* Exercise brief:
Give only the number of lines in the records that include the string "occur".

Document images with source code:
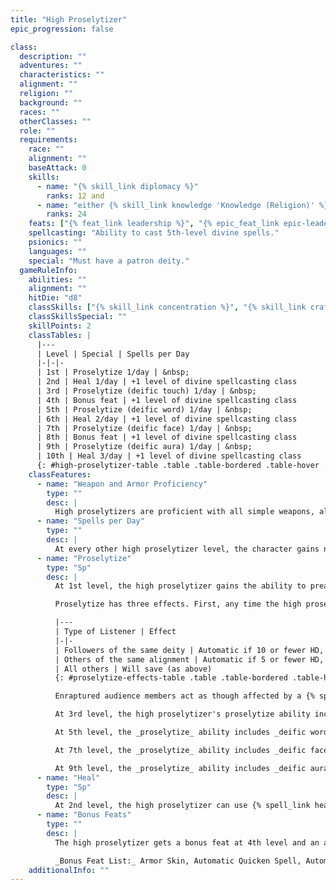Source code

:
 ```yaml
---
title: "High Proselytizer"
epic_progression: false

class:
  description: ""
  adventures: ""
  characteristics: ""
  alignment: ""
  religion: ""
  background: ""
  races: ""
  otherClasses: ""
  role: ""
  requirements:
    race: ""
    alignment: ""
    baseAttack: 0
    skills:
      - name: "{% skill_link diplomacy %}"
        ranks: 12 and
      - name: "either {% skill_link knowledge 'Knowledge (Religion)' %} or {% skill_link knowledge 'Knowledge (Nature)' %}"
        ranks: 24
    feats: ["{% feat_link leadership %}", "{% epic_feat_link epic-leadership %}"]
    spellcasting: "Ability to cast 5th-level divine spells."
    psionics: ""
    languages: ""
    special: "Must have a patron deity."
  gameRuleInfo:
    abilities: ""
    alignment: ""
    hitDie: "d8"
    classSkills: ["{% skill_link concentration %}", "{% skill_link craft %}", "{% skill_link diplomacy %}", "{% skill_link heal %}", "{% skill_link knowledge 'Knowledge (Arcana)' %}", "{% skill_link knowledge 'Knowledge (Religion)' %}", "{% skill_link profession %}", "{% skill_link sense-motive %}", "{% skill_link spellcraft %}"]
    classSkillsSpecial: ""
    skillPoints: 2
    classTables: |
      |---
      | Level | Special | Spells per Day
      |-|-|-
      | 1st | Proselytize 1/day | &nbsp;
      | 2nd | Heal 1/day | +1 level of divine spellcasting class
      | 3rd | Proselytize (deific touch) 1/day | &nbsp;
      | 4th | Bonus feat | +1 level of divine spellcasting class
      | 5th | Proselytize (deific word) 1/day | &nbsp;
      | 6th | Heal 2/day | +1 level of divine spellcasting class
      | 7th | Proselytize (deific face) 1/day | &nbsp;
      | 8th | Bonus feat | +1 level of divine spellcasting class
      | 9th | Proselytize (deific aura) 1/day | &nbsp;
      | 10th | Heal 3/day | +1 level of divine spellcasting class
      {: #high-proselytizer-table .table .table-bordered .table-hover .table-striped data-caption="Table: The High Proselytizer" }
    classFeatures:
      - name: "Weapon and Armor Proficiency"
        type: ""
        desc: |
          High proselytizers are proficient with all simple weapons, all armor, and all shields.
      - name: "Spells per Day"
        type: ""
        desc: |
          At every other high proselytizer level, the character gains new spells per day as if he or she had also gained a level in a divine spellcasting class to which he or she belonged before adding the prestige class level. If already an epic spellcaster, the character gains only the benefit noted under the Spells entry for that epic class. He or she does not, however, gain any other benefit a character of that class would have gained. If the character had more than one divine spellcasting class before becoming a high proselytizer, the player must decide to which class to add each high proselytizer level for the purpose of determining spells per day.
      - name: "Proselytize"
        type: "Sp"
        desc: |
          At 1st level, the high proselytizer gains the ability to preach the word of his or her deity to large crowds with great effect. He or she may speak in such a manner once per day, plus one additional time per day per ten class levels thereafter.

          Proselytize has three effects. First, any time the high proselytizer is speaking in this manner, he or she is treated as though affected by a {% spell_link sanctuary %} spell. Second, his or her voice can be heard clearly by anyone within a radius of 100 feet plus 50 feet per class level, regardless of background noise, and his or her speech can be understood as though the audience were affected by a {% spell_link comprehend-languages %} spell. Finally, everyone in the range of the high proselytizer's voice immediately has a chance of becoming enraptured:

          |---
          | Type of Listener | Effect
          |-|-
          | Followers of the same deity | Automatic if 10 or fewer HD, otherwise Will save (DC 20 + &#189; high proselytizer's class level + Wis modifier)
          | Others of the same alignment | Automatic if 5 or fewer HD, otherwise Will save (as above)
          | All others | Will save (as above)
          {: #proselytize-effects-table .table .table-bordered .table-hover .table-striped data-caption="Table: Effects of Proselytize" }

          Enraptured audience members act as though affected by a {% spell_link symbol-of-persuasion %}, changing alignment as appropriate and otherwise functioning according to the {% spell_link charm-person %} spell. The high proselytizer can inspire the crowd to take any of a number of actions, depending on his or her alignment. Any suicidal suggestion grants audience members a new saving throw to break the rapture (with the exception of low-level followers of the same deity, who never got a save in the first place). This rapture lasts for 10 minutes plus an additional 5 minutes per high proselytizer level.

          At 3rd level, the high proselytizer's proselytize ability includes deific touch once per day, plus one additional time per day per ten levels thereafter. During his or her speech, the high proselytizer can move among the enraptured, shaking hands, caressing brows, and otherwise making contact with audience members. Anyone so touched is healed of {% die_roll 1 4 0 %} points of damage and cured of any natural disease or poison. Up to six individuals per round can be so affected. An audience member can only benefit from deific touch once per proselytize session. The high proselytizer can use deific touch as long as his or her proselytize ability lasts.

          At 5th level, the _proselytize_ ability includes _deific word_ once per day, plus one additional time per day per ten levels thereafter. The words spoken by the high proselytizer can, if he or she chooses, function as a triple-strength {% spell_link sound-burst %} spell ({% die_roll 3 8 0 %} points of sonic damage and a Will save to avoid being stunned for 3 rounds) to all who are not enraptured, as the spell cast by a 20th-level cleric. The _deific word_ can occur at any point during his or her _proselytize_ speech.

          At 7th level, the _proselytize_ ability includes _deific face_ once per day, plus one additional time per day per ten levels thereafter. When the high proselytizer speaks, he or she can cause a blinding burst to shine from his or her face. _Deific face_ functions against all in the audience who are not enraptured as the {% spell_link sunburst %} spell cast by a 20th-level cleric. The _deific face_ can occur at any point during his or her speech.

          At 9th level, the _proselytize_ ability includes _deific aura_ once per day, plus one additional time per day per ten levels thereafter. When the high proselytizer speaks, he or she can cause a rolling wave of deific power to spring from his or her body that functions as either a _blasphemy, dictum, holy word,_ or {% spell_link word-of-chaos %} spell (as appropriate for his or her alignment), affecting only those in the audience who have resisted becoming enraptured. _Deific aura_ otherwise functions as the relevant spell cast by a 20th-level cleric. The _deific aura_ can occur at any point during his or her speech.
      - name: "Heal"
        type: "Sp"
        desc: |
          At 2nd level, the high proselytizer can use {% spell_link heal %} on him or herself or another creature once per day, plus one additional time per day per four levels thereafter.
      - name: "Bonus Feats"
        type: ""
        desc: |
          The high proselytizer gets a bonus feat at 4th level and an additional bonus feat every four levels thereafter. These bonus feats must be selected from the list below.

          _Bonus Feat List:_ Armor Skin, Automatic Quicken Spell, Automatic Silent Spell, Automatic Still Spell, Bonus Domain, Enhance Spell, Epic Reputation, Epic Spell Focus, Epic Spell Penetration, Epic Spellcasting, Epic Will, Extended Life Span, Great Charisma, Great Wisdom, Ignore Material Components, Improved Alignment-Based Casting, Improved Combat Casting, Improved Heighten Spell, Improved Metamagic, Improved Spell Capacity, Intensify Spell, Legendary Commander, Multispell, Negative Energy Burst, Per-manent Emanation, Planar Turning, Polyglot, Positive Energy Aura, Spectral Strike, Spell Stowaway, Spell Opportunity, Spontaneous Domain Access, Spontaneous Spell, Tenacious Magic, Undead Mastery, Zone of Animation.
    additionalInfo: ""
---
```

* Response box:
3